Dans Whispered Garden, les expérimentations formelles et les formats orchestraux se multiplient, les musiciens d’origines diverses apparaissent ci et là dans des formations fluctuantes, inédites, improbables. Au fil des plages on retrouve la voix, la guitare et les percussions de Vinicius Cantuaria, la voix de Dhafer Youssef, le violoncelle de Vincent Segal, la noise guitare d’Arto Lindsay, Dave Liebman au saxophone soprano, les percussions de Zé Luis Nascimento, pour ne citer que les musiciens les plus familiers parmi nous. Ils se partagent les partitions et les impros avec une pléiade de samourais du son japonais contemporain : le bassiste Hitoshi Watanabe, Hideo Yamaki à la batterie, le flûtiste Dairo Miyamoto, Atsuki Yoshida au violon… Puis, selon les plages, des sections de vents, des orchestres de cordes et de chœurs qui rappellent les musiques de chambre européennes.
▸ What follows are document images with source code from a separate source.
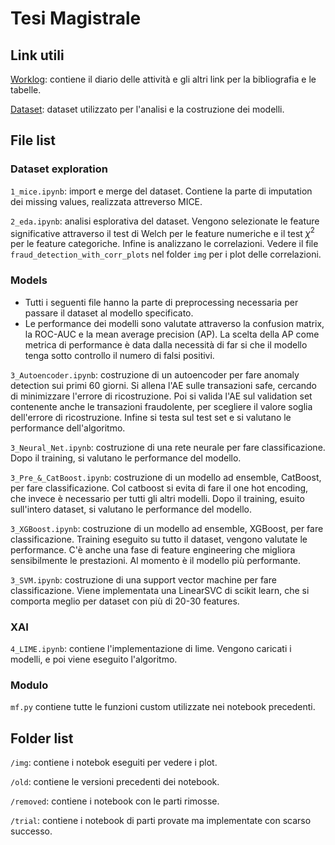 # Tesi Magistrale
## Link utili
[Worklog](https://docs.google.com/document/d/1u_Q3iAA3DFf81A097LBxNq6zbCLvt9MxL3HV_aMxuLM/edit?usp=sharing): contiene il diario delle attività e gli altri link per la bibliografia e le tabelle. 

[Dataset](https://www.kaggle.com/c/ieee-fraud-detection): dataset utilizzato per l'analisi e la costruzione dei modelli.

## File list
### Dataset exploration
`1_mice.ipynb`: import e merge del dataset. Contiene la parte di imputation dei missing values, realizzata attreverso MICE. 

`2_eda.ipynb`: analisi esplorativa del dataset. Vengono selezionate le feature significative attraverso il test di Welch per le feature numeriche e il test $\chi^{2}$ per le feature categoriche. Infine is analizzano le correlazioni. Vedere il file `fraud_detection_with_corr_plots` nel folder `img` per i plot delle correlazioni. 

### Models
* Tutti i seguenti file hanno la parte di preprocessing necessaria per passare il dataset al modello specificato.
* Le performance dei modelli sono valutate attraverso la confusion matrix, la ROC-AUC e la mean average precision (AP). La scelta della AP come metrica di performance è data dalla necessità di far si che il modello tenga sotto controllo il numero di falsi positivi. 

`3_Autoencoder.ipynb`: costruzione di un autoencoder per fare anomaly detection sui primi 60 giorni. Si allena l'AE sulle transazioni safe, cercando di minimizzare l'errore di ricostruzione. Poi si valida l'AE sul validation set contenente anche le transazioni fraudolente, per scegliere il valore soglia dell'errore di ricostruzione. Infine si testa sul test set e si valutano le performance dell'algoritmo. 

`3_Neural_Net.ipynb`: costruzione di una rete neurale per fare classificazione. Dopo il training, si valutano le performance del modello. 

`3_Pre_&_CatBoost.ipynb`: costruzione di un modello ad ensemble, CatBoost, per fare classificazione. Col catboost si evita di fare il one hot encoding, che invece è necessario per tutti gli altri modelli. Dopo il training, esuito sull'intero dataset, si valutano le performance del modello. 

`3_XGBoost.ipynb`: costruzione di un modello ad ensemble, XGBoost, per fare classificazione. Training eseguito su tutto il dataset, vengono valutate le performance. C'è anche una fase di feature engineering che migliora sensibilmente le prestazioni. Al momento è il modello più performante. 
 
`3_SVM.ipynb`: costruzione di una support vector machine per fare classificazione. Viene implementata una LinearSVC di scikit learn, che si comporta meglio per dataset con più di 20-30 features. 

### XAI
`4_LIME.ipynb`: contiene l'implementazione di lime. Vengono caricati i modelli, e poi viene eseguito l'algoritmo. 

### Modulo 
`mf.py` contiene tutte le funzioni custom utilizzate nei notebook precedenti. 

## Folder list
`/img`: contiene i notebok eseguiti per vedere i plot. 

`/old`: contiene le versioni precedenti dei notebook. 

`/removed`: contiene i notebook con le parti rimosse.

`/trial`: contiene i notebook di parti provate ma implementate con scarso successo.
Un monde de musiques susurrées dans le jardin, notamment par des voix féminines entendues plus d’une fois dans la cour (presque) secrète de Miyake : Lisa Papineau, Kyoko Katsunuma et le Cosmic Voices de Bulgarie, auxquelles se joint Arthur H dans un registre inhabituel. Construit de plage en plage, dans les conditions (absurdes) des confinements masqués, l’album fut enregistré à Paris, à Tokyo, à Barcelone, à Rio de Janeiro, Toronto et Los Angeles. Il sortit au moment du départ de Miyake, cette fois consacré aux programmations électroniques et au flugelhorn, instrument qui renvoie à ses origines en tant que trompettiste de jazz.
Les commentateurs spécialisés ne pourrons pas réduire son expression au terme générique de « musique japonaise ». Sayonara ! Jun, dans l’espoir d’un retour espéré.